- **Work instruction**:
Across all the entries, how many lines hold "begin"? Answer with that number and nothing else.

- **Data shown**:
####################

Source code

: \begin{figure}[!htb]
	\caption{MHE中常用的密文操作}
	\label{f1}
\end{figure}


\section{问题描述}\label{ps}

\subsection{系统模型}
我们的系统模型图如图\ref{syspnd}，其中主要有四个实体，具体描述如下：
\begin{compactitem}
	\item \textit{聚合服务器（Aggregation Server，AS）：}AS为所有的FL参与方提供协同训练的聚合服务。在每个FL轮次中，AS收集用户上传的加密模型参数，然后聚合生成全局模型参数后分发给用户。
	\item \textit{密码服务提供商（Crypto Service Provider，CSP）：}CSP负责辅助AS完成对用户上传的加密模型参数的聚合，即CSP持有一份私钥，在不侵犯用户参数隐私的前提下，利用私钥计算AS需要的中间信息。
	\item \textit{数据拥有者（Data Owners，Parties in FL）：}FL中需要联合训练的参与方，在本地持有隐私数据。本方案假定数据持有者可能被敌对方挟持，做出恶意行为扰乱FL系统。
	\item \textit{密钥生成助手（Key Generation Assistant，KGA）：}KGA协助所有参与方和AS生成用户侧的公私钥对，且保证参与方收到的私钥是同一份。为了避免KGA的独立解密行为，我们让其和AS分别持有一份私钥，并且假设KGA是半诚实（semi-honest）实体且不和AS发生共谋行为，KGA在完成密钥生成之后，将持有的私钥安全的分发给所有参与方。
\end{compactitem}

####################

- **The answer**:
2